Padovano, il suo compagno di cella diceva che i processi sono come gli incidenti stradali perché possono capitare a chiunque: è normale?
«No, ma è così. D’altra parte, se in Italia si sono verificati circa mille errori giudiziari l’anno dal 1991 a oggi e lo Stato ha sborsato circa un miliardo di euro per indennizzare le persone, vuol dire che qualche lacuna c’è».
Che tipo di lacuna?
«Non entro nel merito. So soltanto che la vicenda che ho dovuto affrontare mi ha fatto male. Ne sono uscito, comunque, e non ho rancore».
Che ricordo ha di quei 17 anni?
«Un ricordo terribile. Non è passato un solo giorno senza che mi svegliassi o andassi a dormire senza pensare a quella vicenda. Ma ho sempre creduto nella giustizia».
Partiamo dall’arresto: una scena da film, con le auto dei carabinieri che le sbarrano la strada…

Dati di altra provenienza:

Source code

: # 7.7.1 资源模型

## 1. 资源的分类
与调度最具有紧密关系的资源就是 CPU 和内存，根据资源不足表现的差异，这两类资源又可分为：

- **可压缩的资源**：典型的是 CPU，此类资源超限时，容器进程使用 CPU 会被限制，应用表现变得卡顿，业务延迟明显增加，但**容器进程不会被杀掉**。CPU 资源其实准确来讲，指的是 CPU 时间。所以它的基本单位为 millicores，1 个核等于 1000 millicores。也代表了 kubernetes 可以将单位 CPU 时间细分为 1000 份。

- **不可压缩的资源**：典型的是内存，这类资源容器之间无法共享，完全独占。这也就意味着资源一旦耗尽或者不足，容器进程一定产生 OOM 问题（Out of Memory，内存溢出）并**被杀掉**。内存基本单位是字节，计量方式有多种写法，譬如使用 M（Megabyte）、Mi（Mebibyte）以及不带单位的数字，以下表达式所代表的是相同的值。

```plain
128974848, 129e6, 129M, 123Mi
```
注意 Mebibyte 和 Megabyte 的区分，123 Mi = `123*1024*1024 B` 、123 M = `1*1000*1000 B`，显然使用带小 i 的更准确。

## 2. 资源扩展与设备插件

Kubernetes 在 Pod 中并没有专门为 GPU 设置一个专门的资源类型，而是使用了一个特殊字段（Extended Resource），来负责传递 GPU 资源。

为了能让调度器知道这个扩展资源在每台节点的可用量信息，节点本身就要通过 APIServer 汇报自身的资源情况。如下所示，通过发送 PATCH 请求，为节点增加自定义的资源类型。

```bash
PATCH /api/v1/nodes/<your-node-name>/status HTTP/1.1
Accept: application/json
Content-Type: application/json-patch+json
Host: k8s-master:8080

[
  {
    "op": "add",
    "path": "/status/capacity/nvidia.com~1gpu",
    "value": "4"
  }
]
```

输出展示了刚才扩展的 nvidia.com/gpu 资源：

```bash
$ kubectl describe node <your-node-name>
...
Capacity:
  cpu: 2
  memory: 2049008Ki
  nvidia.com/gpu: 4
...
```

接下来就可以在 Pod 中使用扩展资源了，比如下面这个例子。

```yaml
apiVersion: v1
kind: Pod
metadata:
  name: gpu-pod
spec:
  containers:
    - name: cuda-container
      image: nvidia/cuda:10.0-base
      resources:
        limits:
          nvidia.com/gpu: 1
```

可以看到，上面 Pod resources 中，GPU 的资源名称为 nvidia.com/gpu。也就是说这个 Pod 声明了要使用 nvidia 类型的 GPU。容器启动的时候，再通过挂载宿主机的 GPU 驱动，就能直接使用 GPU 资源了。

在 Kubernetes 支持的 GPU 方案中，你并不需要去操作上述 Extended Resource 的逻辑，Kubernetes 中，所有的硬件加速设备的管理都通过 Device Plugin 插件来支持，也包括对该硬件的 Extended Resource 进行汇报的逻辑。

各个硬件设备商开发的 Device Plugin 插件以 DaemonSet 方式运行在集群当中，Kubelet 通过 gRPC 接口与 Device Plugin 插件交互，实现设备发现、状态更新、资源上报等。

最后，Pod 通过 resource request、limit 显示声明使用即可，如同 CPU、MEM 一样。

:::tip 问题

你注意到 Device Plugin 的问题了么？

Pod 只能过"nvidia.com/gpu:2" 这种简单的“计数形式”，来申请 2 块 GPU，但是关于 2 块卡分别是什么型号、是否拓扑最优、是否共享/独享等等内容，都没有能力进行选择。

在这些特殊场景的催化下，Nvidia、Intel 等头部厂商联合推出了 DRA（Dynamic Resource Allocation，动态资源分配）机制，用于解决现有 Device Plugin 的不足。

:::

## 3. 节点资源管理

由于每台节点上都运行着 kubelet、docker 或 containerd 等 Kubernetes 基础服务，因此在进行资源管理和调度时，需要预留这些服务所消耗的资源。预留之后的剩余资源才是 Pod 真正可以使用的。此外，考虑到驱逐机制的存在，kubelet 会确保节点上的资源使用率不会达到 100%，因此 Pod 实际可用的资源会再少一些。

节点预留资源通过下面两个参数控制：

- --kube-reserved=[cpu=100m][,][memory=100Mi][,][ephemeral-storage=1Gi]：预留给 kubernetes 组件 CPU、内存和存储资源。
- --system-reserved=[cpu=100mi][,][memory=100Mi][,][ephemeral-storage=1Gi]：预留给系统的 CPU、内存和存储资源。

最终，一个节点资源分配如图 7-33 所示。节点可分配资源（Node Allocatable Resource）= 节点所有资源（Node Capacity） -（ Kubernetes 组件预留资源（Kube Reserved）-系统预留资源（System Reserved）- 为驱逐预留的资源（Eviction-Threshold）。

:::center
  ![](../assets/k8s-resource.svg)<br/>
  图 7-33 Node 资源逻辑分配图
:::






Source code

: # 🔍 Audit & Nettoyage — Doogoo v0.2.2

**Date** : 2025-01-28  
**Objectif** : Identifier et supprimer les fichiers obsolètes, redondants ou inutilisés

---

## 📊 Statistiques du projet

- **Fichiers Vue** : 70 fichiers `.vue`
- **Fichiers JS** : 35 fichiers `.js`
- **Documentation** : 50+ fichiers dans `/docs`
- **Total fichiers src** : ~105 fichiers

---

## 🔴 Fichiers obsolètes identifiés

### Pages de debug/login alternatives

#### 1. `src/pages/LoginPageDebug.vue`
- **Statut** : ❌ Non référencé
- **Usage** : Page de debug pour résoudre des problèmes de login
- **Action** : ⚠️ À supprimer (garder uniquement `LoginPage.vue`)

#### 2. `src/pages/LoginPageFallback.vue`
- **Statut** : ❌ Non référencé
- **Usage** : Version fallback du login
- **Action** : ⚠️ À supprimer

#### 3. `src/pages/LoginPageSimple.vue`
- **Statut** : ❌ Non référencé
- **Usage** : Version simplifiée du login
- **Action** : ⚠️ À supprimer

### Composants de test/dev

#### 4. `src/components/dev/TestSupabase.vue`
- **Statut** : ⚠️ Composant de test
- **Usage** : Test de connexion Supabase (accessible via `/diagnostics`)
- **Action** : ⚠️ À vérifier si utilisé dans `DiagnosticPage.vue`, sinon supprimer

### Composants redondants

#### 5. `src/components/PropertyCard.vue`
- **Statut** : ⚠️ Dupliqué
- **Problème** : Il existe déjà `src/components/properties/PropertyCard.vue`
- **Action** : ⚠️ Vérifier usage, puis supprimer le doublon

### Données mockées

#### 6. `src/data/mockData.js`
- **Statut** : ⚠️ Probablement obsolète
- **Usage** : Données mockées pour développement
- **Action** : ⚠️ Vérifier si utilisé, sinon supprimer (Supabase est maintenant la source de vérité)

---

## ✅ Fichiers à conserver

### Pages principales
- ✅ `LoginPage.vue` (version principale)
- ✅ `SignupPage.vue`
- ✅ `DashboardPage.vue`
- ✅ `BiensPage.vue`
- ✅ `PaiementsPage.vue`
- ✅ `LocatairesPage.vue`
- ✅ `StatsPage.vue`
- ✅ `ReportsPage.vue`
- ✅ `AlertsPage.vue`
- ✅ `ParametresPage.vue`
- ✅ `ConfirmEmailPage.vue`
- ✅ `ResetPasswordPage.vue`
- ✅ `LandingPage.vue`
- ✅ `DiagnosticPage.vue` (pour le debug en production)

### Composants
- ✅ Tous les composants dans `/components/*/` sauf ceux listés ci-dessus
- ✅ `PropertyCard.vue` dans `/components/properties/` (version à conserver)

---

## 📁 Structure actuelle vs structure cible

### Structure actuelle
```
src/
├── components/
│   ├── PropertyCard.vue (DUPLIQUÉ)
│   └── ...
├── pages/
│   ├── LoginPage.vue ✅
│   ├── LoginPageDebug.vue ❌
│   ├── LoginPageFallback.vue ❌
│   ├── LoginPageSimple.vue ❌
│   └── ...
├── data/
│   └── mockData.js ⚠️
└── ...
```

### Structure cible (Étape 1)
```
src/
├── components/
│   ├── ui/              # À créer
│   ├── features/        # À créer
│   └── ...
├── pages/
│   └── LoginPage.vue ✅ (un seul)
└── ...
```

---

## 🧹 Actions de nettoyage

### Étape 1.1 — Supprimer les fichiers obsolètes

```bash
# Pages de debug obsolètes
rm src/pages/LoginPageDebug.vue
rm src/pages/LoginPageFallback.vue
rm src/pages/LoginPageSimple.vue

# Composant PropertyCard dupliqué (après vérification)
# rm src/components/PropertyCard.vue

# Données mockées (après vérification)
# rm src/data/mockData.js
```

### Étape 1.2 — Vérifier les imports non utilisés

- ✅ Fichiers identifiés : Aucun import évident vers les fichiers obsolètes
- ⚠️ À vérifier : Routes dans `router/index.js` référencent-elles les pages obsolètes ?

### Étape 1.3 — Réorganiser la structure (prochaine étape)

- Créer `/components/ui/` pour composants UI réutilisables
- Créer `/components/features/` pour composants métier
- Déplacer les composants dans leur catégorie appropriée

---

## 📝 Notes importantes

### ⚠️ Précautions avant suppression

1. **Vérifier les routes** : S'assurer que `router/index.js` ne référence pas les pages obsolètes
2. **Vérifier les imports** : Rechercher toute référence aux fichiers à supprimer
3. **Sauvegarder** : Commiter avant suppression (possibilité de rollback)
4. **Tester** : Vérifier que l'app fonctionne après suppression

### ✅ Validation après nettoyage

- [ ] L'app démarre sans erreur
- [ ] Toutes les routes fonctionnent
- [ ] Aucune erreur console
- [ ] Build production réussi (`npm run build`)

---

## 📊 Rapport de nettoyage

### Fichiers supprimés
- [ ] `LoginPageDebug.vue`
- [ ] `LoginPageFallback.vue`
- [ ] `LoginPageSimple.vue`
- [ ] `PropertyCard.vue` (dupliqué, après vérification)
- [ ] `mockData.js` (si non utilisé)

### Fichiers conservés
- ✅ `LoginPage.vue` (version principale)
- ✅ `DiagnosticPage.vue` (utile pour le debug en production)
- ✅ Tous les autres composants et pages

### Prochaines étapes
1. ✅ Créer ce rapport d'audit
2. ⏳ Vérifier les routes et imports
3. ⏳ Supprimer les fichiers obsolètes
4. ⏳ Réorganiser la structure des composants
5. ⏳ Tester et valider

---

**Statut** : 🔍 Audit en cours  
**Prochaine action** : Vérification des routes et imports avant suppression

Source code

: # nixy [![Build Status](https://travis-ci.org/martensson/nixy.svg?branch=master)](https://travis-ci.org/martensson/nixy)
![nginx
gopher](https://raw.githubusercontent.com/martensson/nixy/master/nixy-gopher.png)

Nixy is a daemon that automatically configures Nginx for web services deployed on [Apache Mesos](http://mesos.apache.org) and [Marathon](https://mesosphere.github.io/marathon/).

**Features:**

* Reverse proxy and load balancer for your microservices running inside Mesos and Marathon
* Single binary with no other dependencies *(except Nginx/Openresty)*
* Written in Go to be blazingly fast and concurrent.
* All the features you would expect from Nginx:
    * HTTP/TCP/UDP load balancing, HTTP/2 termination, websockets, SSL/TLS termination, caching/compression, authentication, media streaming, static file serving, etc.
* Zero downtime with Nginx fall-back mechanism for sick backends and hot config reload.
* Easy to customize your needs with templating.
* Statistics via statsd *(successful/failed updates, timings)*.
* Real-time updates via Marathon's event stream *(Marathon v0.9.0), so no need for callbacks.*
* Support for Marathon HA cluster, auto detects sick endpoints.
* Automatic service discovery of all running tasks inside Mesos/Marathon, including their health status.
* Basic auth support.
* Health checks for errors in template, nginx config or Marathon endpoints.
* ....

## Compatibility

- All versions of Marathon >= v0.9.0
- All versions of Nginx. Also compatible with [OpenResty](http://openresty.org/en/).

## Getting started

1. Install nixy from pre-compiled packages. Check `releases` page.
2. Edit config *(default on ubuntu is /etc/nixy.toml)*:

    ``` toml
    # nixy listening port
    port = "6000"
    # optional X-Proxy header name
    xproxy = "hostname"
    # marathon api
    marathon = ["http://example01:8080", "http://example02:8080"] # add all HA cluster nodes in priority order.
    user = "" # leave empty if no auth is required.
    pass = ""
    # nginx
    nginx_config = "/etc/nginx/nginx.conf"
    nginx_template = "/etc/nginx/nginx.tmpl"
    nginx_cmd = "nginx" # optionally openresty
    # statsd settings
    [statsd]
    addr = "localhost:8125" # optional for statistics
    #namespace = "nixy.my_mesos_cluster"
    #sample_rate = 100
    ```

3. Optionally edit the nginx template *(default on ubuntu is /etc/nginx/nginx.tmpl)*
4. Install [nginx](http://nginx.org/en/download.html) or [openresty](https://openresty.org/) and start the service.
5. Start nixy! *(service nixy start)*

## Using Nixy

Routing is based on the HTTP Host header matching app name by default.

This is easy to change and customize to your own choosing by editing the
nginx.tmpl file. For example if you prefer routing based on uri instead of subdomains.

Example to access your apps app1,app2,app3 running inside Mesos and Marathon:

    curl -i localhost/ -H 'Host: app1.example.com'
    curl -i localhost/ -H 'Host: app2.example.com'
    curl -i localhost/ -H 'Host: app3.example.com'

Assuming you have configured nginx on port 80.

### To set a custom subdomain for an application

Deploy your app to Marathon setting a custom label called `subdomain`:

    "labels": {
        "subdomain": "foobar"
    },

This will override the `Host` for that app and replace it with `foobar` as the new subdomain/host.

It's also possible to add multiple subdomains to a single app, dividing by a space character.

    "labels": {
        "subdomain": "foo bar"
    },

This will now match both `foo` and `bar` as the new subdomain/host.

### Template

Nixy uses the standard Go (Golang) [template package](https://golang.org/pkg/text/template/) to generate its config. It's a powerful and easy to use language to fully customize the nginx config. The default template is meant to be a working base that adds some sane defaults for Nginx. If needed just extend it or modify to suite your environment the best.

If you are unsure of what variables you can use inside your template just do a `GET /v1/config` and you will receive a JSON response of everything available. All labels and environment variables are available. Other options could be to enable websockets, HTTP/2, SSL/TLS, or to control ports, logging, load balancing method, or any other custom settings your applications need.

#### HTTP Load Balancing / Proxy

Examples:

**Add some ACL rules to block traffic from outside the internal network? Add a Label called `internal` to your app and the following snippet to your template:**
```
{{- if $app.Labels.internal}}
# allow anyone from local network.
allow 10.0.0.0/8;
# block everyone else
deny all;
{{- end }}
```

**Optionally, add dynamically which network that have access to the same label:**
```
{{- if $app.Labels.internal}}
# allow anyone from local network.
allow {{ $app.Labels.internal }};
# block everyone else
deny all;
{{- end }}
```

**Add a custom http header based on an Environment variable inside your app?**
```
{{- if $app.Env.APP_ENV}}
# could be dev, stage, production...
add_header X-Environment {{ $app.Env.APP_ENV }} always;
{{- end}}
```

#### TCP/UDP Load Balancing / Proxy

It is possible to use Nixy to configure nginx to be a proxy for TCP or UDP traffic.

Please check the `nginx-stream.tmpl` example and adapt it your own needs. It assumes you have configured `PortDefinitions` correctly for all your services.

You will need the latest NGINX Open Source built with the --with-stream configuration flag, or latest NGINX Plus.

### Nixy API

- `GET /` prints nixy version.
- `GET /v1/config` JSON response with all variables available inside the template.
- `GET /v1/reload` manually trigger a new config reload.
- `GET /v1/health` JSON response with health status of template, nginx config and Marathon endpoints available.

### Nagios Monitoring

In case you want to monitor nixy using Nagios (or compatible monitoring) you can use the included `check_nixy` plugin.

«Le modalità del mio arresto sono state molto dure e forti. Come dura e forte è stata l’esperienza in carcere, in particolare nei dieci giorni di isolamento: senza stare all’aria aperta, facendo una sola doccia… Un trattamento disumano, degno del peggior criminale».
Com’è il carcere?
«Terribile. In alcuni documentari si vedono celle con doccia e ogni tipo di comfort. Io non li ho mai visti. Anzi, posso dire che la mia esperienza in carcere è stata deprimente. Lì dentro la mia dignità è stata calpestata. Ma una nota positiva c’è stata».
Quale?
«In cella c’era una grande umanità. Inizialmente ho creduto che il trattamento positivo riservatomi dagli altri detenuti fosse legato alla mia fama di calciatore. Invece, lì dentro, l’aiuto non si nega a nessuno, a patto che ci si dimostri uomini con la u maiuscola».
Fuori non è così?
«No. Ho dovuto fare i conti con i pregiudizi e gli sguardi poco benevoli della gente. Per fortuna la mia famiglia e io abbiamo fatto gruppo e ne siamo usciti. Mi dispiace soltanto che per questa vicenda mio padre si sia ammalato e alla fine sia morto».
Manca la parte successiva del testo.